TASK DESCRIPTION: From top to bottom, write out the listing exactly.

☆ ☆ ☆

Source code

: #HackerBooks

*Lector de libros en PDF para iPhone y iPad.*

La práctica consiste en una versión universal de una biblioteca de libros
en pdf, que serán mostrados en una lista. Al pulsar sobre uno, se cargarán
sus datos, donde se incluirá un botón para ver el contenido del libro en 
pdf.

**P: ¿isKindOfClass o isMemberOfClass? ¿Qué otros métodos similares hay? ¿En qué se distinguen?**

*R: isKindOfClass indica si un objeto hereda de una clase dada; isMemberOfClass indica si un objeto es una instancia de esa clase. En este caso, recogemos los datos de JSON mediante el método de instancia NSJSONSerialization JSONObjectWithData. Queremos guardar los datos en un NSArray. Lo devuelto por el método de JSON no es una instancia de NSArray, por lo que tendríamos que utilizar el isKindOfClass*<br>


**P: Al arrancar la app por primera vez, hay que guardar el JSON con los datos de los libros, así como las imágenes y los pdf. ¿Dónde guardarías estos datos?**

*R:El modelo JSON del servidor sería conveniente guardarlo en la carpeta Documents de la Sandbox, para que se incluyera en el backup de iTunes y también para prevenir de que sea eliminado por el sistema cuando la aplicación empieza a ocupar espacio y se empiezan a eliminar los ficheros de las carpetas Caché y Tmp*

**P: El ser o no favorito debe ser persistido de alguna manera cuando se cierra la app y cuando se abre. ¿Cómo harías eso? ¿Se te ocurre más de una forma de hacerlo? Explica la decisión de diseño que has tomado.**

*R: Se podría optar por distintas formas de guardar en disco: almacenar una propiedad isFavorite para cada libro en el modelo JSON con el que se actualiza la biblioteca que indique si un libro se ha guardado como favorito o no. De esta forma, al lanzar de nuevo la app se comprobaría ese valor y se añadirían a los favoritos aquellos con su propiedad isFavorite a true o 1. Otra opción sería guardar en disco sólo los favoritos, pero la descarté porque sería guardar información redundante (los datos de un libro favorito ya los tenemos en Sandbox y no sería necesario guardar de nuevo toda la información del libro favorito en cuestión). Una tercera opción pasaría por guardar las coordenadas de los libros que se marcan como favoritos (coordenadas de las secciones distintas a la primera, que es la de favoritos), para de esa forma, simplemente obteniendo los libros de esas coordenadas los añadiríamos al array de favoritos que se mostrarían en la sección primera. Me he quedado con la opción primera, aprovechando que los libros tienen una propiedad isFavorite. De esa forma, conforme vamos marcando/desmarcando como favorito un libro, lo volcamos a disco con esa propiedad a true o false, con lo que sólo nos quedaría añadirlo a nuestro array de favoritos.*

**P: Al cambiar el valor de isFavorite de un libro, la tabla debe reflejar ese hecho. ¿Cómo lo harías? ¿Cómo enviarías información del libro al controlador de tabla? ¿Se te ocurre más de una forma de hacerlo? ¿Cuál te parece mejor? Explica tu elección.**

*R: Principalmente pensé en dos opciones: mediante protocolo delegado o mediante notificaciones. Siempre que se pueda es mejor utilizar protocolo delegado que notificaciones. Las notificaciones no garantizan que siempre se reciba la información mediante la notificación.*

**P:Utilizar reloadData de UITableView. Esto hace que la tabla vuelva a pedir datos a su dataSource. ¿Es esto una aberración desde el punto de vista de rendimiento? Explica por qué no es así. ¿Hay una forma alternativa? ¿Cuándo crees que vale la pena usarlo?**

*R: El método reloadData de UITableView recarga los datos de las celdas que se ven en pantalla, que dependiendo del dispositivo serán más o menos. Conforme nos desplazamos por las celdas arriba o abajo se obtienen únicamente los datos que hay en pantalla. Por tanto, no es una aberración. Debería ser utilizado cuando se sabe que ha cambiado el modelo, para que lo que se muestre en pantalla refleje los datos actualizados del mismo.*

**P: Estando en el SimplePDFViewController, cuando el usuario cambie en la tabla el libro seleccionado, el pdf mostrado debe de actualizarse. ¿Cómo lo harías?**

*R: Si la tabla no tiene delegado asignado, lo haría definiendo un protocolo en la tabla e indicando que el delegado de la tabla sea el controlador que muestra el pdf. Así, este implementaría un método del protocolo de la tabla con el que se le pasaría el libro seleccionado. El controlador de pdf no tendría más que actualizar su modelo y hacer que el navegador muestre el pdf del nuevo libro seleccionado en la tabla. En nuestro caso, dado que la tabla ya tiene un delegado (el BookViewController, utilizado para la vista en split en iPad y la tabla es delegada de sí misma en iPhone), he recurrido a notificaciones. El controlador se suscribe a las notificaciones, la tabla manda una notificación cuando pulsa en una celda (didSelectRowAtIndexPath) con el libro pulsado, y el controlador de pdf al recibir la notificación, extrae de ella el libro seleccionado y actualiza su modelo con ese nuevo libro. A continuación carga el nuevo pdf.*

☆ ☆ ☆

OUTPUT OF THE TASK:
Source code

: #HackerBooks

*Lector de libros en PDF para iPhone y iPad.*

La práctica consiste en una versión universal de una biblioteca de libros
en pdf, que serán mostrados en una lista. Al pulsar sobre uno, se cargarán
sus datos, donde se incluirá un botón para ver el contenido del libro en 
pdf.

**P: ¿isKindOfClass o isMemberOfClass? ¿Qué otros métodos similares hay? ¿En qué se distinguen?**

*R: isKindOfClass indica si un objeto hereda de una clase dada; isMemberOfClass indica si un objeto es una instancia de esa clase. En este caso, recogemos los datos de JSON mediante el método de instancia NSJSONSerialization JSONObjectWithData. Queremos guardar los datos en un NSArray. Lo devuelto por el método de JSON no es una instancia de NSArray, por lo que tendríamos que utilizar el isKindOfClass*<br>


**P: Al arrancar la app por primera vez, hay que guardar el JSON con los datos de los libros, así como las imágenes y los pdf. ¿Dónde guardarías estos datos?**

*R:El modelo JSON del servidor sería conveniente guardarlo en la carpeta Documents de la Sandbox, para que se incluyera en el backup de iTunes y también para prevenir de que sea eliminado por el sistema cuando la aplicación empieza a ocupar espacio y se empiezan a eliminar los ficheros de las carpetas Caché y Tmp*

**P: El ser o no favorito debe ser persistido de alguna manera cuando se cierra la app y cuando se abre. ¿Cómo harías eso? ¿Se te ocurre más de una forma de hacerlo? Explica la decisión de diseño que has tomado.**

*R: Se podría optar por distintas formas de guardar en disco: almacenar una propiedad isFavorite para cada libro en el modelo JSON con el que se actualiza la biblioteca que indique si un libro se ha guardado como favorito o no. De esta forma, al lanzar de nuevo la app se comprobaría ese valor y se añadirían a los favoritos aquellos con su propiedad isFavorite a true o 1. Otra opción sería guardar en disco sólo los favoritos, pero la descarté porque sería guardar información redundante (los datos de un libro favorito ya los tenemos en Sandbox y no sería necesario guardar de nuevo toda la información del libro favorito en cuestión). Una tercera opción pasaría por guardar las coordenadas de los libros que se marcan como favoritos (coordenadas de las secciones distintas a la primera, que es la de favoritos), para de esa forma, simplemente obteniendo los libros de esas coordenadas los añadiríamos al array de favoritos que se mostrarían en la sección primera. Me he quedado con la opción primera, aprovechando que los libros tienen una propiedad isFavorite. De esa forma, conforme vamos marcando/desmarcando como favorito un libro, lo volcamos a disco con esa propiedad a true o false, con lo que sólo nos quedaría añadirlo a nuestro array de favoritos.*

**P: Al cambiar el valor de isFavorite de un libro, la tabla debe reflejar ese hecho. ¿Cómo lo harías? ¿Cómo enviarías información del libro al controlador de tabla? ¿Se te ocurre más de una forma de hacerlo? ¿Cuál te parece mejor? Explica tu elección.**

*R: Principalmente pensé en dos opciones: mediante protocolo delegado o mediante notificaciones. Siempre que se pueda es mejor utilizar protocolo delegado que notificaciones. Las notificaciones no garantizan que siempre se reciba la información mediante la notificación.*

**P:Utilizar reloadData de UITableView. Esto hace que la tabla vuelva a pedir datos a su dataSource. ¿Es esto una aberración desde el punto de vista de rendimiento? Explica por qué no es así. ¿Hay una forma alternativa? ¿Cuándo crees que vale la pena usarlo?**

*R: El método reloadData de UITableView recarga los datos de las celdas que se ven en pantalla, que dependiendo del dispositivo serán más o menos. Conforme nos desplazamos por las celdas arriba o abajo se obtienen únicamente los datos que hay en pantalla. Por tanto, no es una aberración. Debería ser utilizado cuando se sabe que ha cambiado el modelo, para que lo que se muestre en pantalla refleje los datos actualizados del mismo.*

**P: Estando en el SimplePDFViewController, cuando el usuario cambie en la tabla el libro seleccionado, el pdf mostrado debe de actualizarse. ¿Cómo lo harías?**

*R: Si la tabla no tiene delegado asignado, lo haría definiendo un protocolo en la tabla e indicando que el delegado de la tabla sea el controlador que muestra el pdf. Así, este implementaría un método del protocolo de la tabla con el que se le pasaría el libro seleccionado. El controlador de pdf no tendría más que actualizar su modelo y hacer que el navegador muestre el pdf del nuevo libro seleccionado en la tabla. En nuestro caso, dado que la tabla ya tiene un delegado (el BookViewController, utilizado para la vista en split en iPad y la tabla es delegada de sí misma en iPhone), he recurrido a notificaciones. El controlador se suscribe a las notificaciones, la tabla manda una notificación cuando pulsa en una celda (didSelectRowAtIndexPath) con el libro pulsado, y el controlador de pdf al recibir la notificación, extrae de ella el libro seleccionado y actualiza su modelo con ese nuevo libro. A continuación carga el nuevo pdf.*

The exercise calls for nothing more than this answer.